Extrair Informações do Facebook
ExtractFace Documentation
Using ExtractFace
- Start Mozilla Firefox;
- Start MozRepl addon if you didn't set the Activate on startup option;
- When using ExtractFace, be sure that MozRepl is started.
- You can check the Activate on startup option so it will start automatically when you use Firefox.
- MozRepl is listening for connections on the default port 4242. Be sure that you don't have a firewall that blocks the connection.
- Login to your profile;
- Go to your target profile;
- Right-click on ExtractFace taskbar icon to popup the menu.
Scroll and Expand
Facebook, like many other websites, use Javascript/Ajax to display content to the user. The page is the same but the content change as user click on things or do something. Often, to be able to see the whole page, you have to scroll and click lot of things which could be very time consuming if you want it all.
To automate that process, ExtractFace provides the Scroll and the Expand function. Both would work on many pages of a Facebook profile like the Timeline page or a page with photo and comments. Here are some more explanations about these functions:
- Scroll: This function will scroll down the page until the end, except if you set a maximum of pages to scroll or a maximum date. See Settings.
- Expand: This function will click on See more and other similar links. The Expand function can be customized. See Settings for details.
- Scroll and Expand: This function alternates between the Scroll and the Expand function so it scrolls one time, expands, scrolls again, expands, and so on...
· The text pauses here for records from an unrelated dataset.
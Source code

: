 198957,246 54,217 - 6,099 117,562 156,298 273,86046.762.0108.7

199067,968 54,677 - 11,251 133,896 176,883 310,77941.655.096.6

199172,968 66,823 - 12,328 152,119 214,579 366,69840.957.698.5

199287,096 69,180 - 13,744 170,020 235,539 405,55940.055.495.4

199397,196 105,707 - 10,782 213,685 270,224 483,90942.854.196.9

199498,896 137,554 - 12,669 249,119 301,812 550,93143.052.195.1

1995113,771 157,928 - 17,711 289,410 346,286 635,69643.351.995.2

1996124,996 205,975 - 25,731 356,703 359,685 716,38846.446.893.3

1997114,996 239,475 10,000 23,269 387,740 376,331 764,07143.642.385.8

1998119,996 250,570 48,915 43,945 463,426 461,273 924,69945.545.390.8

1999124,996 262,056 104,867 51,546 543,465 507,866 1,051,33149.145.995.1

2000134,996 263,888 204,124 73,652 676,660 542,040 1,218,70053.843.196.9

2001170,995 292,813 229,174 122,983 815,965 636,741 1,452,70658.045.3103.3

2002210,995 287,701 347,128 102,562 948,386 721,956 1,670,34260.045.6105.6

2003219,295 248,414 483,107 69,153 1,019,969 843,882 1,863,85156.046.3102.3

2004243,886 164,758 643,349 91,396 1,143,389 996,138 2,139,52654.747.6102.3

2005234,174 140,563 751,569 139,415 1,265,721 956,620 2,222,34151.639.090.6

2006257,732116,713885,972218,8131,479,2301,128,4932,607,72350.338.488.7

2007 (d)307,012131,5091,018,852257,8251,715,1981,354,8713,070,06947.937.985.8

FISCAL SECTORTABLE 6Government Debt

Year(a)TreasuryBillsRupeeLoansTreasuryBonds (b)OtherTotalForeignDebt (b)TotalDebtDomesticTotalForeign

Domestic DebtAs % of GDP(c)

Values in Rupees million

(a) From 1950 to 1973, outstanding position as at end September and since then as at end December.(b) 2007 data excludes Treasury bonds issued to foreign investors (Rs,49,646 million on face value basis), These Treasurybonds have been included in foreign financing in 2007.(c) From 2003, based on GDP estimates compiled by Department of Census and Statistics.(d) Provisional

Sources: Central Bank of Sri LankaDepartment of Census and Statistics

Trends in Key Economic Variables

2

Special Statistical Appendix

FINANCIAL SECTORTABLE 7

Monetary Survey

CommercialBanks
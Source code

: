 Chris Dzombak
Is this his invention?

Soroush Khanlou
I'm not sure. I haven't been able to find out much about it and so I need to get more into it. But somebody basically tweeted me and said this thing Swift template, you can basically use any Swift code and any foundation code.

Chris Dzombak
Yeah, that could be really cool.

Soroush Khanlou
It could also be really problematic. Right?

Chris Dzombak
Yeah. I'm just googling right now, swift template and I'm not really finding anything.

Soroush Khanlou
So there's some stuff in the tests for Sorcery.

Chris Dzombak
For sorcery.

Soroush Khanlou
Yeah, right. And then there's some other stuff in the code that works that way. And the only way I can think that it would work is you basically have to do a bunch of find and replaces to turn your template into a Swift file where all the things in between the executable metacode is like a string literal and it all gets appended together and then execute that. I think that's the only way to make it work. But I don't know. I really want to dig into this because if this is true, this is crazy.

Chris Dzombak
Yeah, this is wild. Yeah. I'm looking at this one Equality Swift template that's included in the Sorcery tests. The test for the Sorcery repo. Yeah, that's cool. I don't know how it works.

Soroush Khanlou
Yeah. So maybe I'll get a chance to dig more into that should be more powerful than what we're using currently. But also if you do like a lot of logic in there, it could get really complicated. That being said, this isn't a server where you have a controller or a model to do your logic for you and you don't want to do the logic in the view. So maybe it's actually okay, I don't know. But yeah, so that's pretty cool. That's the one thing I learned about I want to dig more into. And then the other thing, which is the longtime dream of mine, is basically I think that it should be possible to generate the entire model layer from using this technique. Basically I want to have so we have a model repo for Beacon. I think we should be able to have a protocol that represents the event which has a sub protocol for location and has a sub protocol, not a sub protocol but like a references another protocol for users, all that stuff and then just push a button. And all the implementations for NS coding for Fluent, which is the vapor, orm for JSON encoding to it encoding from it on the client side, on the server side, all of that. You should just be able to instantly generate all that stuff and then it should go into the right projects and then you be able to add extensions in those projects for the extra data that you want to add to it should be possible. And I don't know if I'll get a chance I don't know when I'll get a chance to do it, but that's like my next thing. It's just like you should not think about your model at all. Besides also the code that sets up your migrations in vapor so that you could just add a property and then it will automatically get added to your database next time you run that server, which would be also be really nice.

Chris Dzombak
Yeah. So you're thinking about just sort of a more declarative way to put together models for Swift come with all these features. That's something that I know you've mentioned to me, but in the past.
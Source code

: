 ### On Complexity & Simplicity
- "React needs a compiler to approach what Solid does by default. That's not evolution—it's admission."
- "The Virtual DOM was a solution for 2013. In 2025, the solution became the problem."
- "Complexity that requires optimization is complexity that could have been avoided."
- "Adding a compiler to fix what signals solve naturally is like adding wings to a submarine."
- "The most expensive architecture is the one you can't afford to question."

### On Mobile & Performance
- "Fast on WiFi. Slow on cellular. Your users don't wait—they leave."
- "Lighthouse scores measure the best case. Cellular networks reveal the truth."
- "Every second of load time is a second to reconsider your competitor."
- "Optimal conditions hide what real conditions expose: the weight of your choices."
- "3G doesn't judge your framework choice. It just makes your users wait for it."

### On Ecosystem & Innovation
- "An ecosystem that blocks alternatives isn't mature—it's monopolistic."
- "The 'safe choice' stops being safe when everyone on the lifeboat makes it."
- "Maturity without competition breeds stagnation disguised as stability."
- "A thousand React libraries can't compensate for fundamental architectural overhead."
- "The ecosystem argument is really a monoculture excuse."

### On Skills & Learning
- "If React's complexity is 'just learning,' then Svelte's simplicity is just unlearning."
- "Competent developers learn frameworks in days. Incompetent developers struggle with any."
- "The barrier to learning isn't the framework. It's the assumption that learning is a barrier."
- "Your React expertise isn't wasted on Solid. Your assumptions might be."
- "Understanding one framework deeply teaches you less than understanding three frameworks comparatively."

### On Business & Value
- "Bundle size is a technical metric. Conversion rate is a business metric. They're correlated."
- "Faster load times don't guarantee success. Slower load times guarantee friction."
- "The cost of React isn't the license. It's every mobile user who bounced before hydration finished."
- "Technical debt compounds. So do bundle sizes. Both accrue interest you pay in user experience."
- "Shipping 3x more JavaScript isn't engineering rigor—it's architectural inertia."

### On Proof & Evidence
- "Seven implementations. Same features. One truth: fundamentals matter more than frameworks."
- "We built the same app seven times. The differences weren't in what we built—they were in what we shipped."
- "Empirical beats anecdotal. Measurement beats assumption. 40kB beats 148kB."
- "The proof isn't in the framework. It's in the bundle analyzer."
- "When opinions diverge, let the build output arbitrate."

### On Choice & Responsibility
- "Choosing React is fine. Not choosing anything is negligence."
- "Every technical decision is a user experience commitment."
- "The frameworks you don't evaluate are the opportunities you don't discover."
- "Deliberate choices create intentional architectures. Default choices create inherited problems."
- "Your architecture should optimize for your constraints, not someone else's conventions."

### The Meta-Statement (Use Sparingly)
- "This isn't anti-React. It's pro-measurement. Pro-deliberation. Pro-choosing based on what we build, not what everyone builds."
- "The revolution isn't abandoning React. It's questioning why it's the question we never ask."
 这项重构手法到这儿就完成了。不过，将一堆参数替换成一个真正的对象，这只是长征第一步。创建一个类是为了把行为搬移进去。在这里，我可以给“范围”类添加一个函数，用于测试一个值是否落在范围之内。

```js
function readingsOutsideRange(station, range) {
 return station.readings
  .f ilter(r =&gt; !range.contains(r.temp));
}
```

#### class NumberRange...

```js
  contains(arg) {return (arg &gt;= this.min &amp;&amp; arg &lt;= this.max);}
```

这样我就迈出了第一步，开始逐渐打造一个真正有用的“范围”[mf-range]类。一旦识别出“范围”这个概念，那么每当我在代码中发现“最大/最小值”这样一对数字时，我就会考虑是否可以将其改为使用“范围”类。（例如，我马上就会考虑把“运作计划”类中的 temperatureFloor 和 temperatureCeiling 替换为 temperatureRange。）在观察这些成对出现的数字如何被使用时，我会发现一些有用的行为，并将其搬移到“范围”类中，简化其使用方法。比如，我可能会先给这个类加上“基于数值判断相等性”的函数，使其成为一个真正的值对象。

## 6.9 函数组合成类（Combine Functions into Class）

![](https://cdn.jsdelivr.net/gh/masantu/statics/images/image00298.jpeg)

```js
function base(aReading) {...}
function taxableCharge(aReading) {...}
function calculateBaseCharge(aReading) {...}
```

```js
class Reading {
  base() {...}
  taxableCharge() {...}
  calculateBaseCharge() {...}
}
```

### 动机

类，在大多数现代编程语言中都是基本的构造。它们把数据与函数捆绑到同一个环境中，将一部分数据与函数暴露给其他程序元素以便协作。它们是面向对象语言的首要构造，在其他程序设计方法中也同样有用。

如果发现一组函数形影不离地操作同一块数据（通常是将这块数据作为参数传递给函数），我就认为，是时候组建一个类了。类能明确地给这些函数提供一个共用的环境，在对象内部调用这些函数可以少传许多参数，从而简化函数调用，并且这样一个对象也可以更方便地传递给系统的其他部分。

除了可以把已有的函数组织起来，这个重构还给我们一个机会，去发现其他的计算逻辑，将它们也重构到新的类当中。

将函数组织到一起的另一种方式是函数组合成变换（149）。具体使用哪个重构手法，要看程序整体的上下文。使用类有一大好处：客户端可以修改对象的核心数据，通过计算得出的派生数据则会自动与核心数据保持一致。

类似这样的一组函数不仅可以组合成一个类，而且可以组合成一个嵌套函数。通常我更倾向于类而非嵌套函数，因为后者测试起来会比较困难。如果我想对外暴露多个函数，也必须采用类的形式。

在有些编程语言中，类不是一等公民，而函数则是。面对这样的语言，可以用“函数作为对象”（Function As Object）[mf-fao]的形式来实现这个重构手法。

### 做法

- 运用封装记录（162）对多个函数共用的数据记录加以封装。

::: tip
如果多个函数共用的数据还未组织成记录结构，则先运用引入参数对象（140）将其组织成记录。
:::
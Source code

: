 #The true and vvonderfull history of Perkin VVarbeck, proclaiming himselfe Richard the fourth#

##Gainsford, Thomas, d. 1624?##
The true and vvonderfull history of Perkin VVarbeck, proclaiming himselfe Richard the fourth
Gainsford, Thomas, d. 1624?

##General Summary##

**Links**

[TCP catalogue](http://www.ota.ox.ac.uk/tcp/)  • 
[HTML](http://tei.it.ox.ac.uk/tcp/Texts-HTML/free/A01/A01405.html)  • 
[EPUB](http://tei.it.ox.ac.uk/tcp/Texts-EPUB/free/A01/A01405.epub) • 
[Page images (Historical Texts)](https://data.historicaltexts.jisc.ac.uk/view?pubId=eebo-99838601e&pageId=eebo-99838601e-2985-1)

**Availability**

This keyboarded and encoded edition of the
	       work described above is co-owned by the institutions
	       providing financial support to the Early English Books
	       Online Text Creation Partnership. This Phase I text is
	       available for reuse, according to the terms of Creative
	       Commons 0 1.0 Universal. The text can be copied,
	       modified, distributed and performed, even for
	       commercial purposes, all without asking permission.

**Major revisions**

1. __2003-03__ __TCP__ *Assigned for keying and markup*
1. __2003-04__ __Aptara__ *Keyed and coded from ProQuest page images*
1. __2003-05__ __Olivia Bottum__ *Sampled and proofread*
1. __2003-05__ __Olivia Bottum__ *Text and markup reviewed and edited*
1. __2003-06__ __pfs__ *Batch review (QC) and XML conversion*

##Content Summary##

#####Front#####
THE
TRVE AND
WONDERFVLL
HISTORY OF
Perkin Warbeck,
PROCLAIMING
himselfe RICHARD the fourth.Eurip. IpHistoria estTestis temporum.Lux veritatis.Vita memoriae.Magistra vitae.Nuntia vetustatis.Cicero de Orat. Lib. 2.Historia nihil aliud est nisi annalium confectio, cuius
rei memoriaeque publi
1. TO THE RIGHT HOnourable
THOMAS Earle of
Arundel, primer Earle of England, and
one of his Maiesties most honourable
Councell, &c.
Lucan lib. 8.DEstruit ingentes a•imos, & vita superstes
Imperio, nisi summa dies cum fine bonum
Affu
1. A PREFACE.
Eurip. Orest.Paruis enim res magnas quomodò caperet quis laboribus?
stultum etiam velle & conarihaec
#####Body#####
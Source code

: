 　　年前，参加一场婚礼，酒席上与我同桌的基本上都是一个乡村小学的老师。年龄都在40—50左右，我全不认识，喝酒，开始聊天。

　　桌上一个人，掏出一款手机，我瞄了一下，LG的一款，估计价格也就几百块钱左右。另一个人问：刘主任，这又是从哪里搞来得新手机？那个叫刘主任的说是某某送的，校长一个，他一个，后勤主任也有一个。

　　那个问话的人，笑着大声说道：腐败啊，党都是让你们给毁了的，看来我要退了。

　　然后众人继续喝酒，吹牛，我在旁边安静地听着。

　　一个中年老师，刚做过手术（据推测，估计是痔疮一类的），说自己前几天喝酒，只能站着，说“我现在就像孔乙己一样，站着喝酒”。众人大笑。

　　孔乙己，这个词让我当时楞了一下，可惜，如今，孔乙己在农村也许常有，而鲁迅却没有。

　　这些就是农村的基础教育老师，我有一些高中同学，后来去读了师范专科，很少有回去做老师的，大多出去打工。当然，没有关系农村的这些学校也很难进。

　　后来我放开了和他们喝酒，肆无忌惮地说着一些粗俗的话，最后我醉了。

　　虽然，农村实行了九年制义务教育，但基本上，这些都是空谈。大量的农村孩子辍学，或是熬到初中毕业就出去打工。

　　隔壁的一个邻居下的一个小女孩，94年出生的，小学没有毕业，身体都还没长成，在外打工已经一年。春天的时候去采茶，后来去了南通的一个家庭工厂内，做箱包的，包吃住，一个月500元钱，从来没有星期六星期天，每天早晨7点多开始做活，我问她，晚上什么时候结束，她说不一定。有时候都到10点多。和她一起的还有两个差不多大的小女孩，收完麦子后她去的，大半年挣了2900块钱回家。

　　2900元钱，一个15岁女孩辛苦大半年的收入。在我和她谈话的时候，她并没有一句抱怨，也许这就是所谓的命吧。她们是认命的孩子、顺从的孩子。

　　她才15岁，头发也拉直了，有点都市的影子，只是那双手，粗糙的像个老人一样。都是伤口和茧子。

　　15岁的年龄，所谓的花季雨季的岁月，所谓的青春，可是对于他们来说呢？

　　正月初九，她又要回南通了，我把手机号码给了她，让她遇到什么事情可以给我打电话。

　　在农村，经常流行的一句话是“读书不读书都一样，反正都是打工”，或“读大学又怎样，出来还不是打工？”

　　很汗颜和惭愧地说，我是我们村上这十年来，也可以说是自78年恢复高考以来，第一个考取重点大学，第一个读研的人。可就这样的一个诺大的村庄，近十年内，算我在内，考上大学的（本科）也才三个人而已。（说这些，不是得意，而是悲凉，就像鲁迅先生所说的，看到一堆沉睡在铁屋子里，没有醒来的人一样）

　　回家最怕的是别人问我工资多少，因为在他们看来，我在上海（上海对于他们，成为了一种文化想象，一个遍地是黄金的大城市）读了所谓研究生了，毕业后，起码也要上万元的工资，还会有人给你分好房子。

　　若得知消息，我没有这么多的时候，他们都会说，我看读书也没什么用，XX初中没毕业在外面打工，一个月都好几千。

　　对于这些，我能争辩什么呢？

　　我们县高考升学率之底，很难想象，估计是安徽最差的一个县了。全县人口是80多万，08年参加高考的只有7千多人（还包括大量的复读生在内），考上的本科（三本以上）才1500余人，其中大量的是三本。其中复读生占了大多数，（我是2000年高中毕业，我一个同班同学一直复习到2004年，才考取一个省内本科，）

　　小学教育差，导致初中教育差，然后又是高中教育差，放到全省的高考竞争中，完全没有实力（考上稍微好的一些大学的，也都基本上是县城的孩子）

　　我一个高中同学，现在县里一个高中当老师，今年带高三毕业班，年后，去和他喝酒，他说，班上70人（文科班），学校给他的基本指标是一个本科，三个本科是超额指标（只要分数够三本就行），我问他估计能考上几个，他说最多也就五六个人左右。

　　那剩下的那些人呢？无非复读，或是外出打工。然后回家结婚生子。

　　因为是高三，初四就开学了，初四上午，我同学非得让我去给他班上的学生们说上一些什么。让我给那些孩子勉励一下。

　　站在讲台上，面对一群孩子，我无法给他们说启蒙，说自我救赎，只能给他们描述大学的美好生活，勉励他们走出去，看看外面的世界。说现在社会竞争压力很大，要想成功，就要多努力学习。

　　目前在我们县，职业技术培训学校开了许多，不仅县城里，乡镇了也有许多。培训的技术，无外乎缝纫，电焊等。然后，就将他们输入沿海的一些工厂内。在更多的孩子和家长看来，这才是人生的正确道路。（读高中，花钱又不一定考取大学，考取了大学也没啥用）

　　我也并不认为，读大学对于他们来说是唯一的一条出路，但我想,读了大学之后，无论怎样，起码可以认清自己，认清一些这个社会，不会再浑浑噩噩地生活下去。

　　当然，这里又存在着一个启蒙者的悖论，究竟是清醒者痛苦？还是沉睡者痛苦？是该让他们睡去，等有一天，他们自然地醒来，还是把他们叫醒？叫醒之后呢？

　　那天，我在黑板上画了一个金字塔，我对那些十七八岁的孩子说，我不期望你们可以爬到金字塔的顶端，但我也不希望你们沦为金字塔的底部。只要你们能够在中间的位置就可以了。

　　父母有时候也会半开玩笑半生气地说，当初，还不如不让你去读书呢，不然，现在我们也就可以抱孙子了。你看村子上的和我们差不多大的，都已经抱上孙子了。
These functions don't check if you are on the right page. So you have to choose it manually. To use these function on a page with photo and comments, you must open the page in normal view, not a popup window. To do this:
- Right click on the photo and select Open Link in New Tab
- If it opens a popup, close it.
Dump Albums
This function can be use to gather all (or selected) albums of photos. To be able to use it, you must be anywhere in the target profile.
When you select this function, ExtractFace:
- Displays the Dump albums window (shown above)
- Checks if you are already in the photos_albums page
- If not, goes to the right page
- Gathers the username or the profile ID to propose as filename
- Shows available albums
Like other "Dump" function, you have to select a directory where albums and photos will be saved. Options are:
- Include publication date: If you select this option, ExtractFace will gather the date that the photo or video has been published. Because ExtractFace has to open each page to get that information, using this option will take more time.
- Open output HTML file: At the end of the process, the HTML album page will be opened in your default browser.
- Open album folder: At the end of the process, the folder where the album have been saved will be opened in Window Explorer.
- Picture size: Choose the size of picture. Small picture is the one in the album page. That is the fastest method. For medium and large size, ExtractFace has to open each page and wait until it is fully loaded. This time correspond to the Time for loading, multiplicated by 5 (See Settings).
When ready, you can click on Dump to start the process. ExtractFace will create a directory for each album selected and download all the images from that album.
Dump Friends
This function can be use to gather all friend lists (or selected) of a profile. It produces a report that contains details of profile's friends. To be able to use it, you must be anywhere in the target profile.
When you select this function, ExtractFace:
- Displays the Dump friends window (shown above)
- Checks if you are already in the friends page
- If not, goes to the right page
- Gathers the username or the profile ID to propose as filename
- Shows available friend list categories
If process crash or you were not in the right page, you can use the "refresh" button.
You have to select a directory where the report will be saved. You also have to choose the format for the report: XLSX (see sample below), HTML or TXT (TSV format).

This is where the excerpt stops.